(Data records)
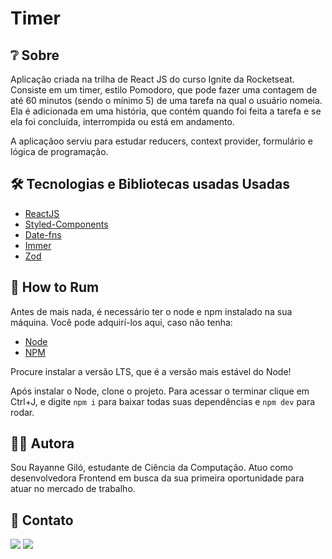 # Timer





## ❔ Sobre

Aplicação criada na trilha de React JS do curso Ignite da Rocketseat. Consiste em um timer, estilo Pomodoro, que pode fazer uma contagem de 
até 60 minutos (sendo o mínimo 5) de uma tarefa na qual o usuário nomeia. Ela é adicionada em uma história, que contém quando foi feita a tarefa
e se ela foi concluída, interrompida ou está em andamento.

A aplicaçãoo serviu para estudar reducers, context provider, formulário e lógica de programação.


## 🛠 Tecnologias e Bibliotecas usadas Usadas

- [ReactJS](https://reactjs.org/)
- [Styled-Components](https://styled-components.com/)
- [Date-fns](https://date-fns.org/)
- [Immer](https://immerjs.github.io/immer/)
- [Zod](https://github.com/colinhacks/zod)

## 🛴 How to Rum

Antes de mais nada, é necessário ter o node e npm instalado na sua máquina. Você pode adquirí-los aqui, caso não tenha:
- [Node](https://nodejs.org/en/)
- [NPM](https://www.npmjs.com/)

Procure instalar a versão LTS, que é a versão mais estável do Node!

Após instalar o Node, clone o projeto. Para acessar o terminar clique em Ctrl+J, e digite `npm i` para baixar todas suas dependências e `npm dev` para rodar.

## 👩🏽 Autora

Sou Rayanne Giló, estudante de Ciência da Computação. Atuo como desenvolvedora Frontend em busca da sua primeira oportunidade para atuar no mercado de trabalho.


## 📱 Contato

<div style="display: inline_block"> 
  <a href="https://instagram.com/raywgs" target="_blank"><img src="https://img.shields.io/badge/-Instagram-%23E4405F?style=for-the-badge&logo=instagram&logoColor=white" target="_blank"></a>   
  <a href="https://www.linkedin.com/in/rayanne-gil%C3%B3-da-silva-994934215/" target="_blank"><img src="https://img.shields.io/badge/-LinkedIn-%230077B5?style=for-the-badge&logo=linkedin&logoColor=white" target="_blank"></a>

--

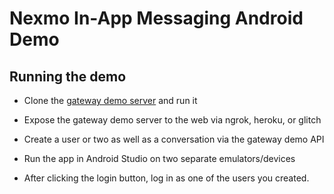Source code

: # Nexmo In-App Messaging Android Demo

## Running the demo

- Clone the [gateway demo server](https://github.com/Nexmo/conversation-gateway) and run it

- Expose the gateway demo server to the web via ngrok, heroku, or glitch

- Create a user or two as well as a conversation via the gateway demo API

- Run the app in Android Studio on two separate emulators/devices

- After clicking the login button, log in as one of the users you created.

## WHAT YOU WILL DO
Which lines above run from the one containing "- [Styled-Components](https://styled-components.com/)" down to the one containing "Procure instalar a"? Repeat exactly those, both ends included, and nothing else.

## EXERCISE RESPONSE
- [Styled-Components](https://styled-components.com/)
- [Date-fns](https://date-fns.org/)
- [Immer](https://immerjs.github.io/immer/)
- [Zod](https://github.com/colinhacks/zod)

## 🛴 How to Rum

Antes de mais nada, é necessário ter o node e npm instalado na sua máquina. Você pode adquirí-los aqui, caso não tenha:
- [Node](https://nodejs.org/en/)
- [NPM](https://www.npmjs.com/)

Procure instalar a versão LTS, que é a versão mais estável do Node!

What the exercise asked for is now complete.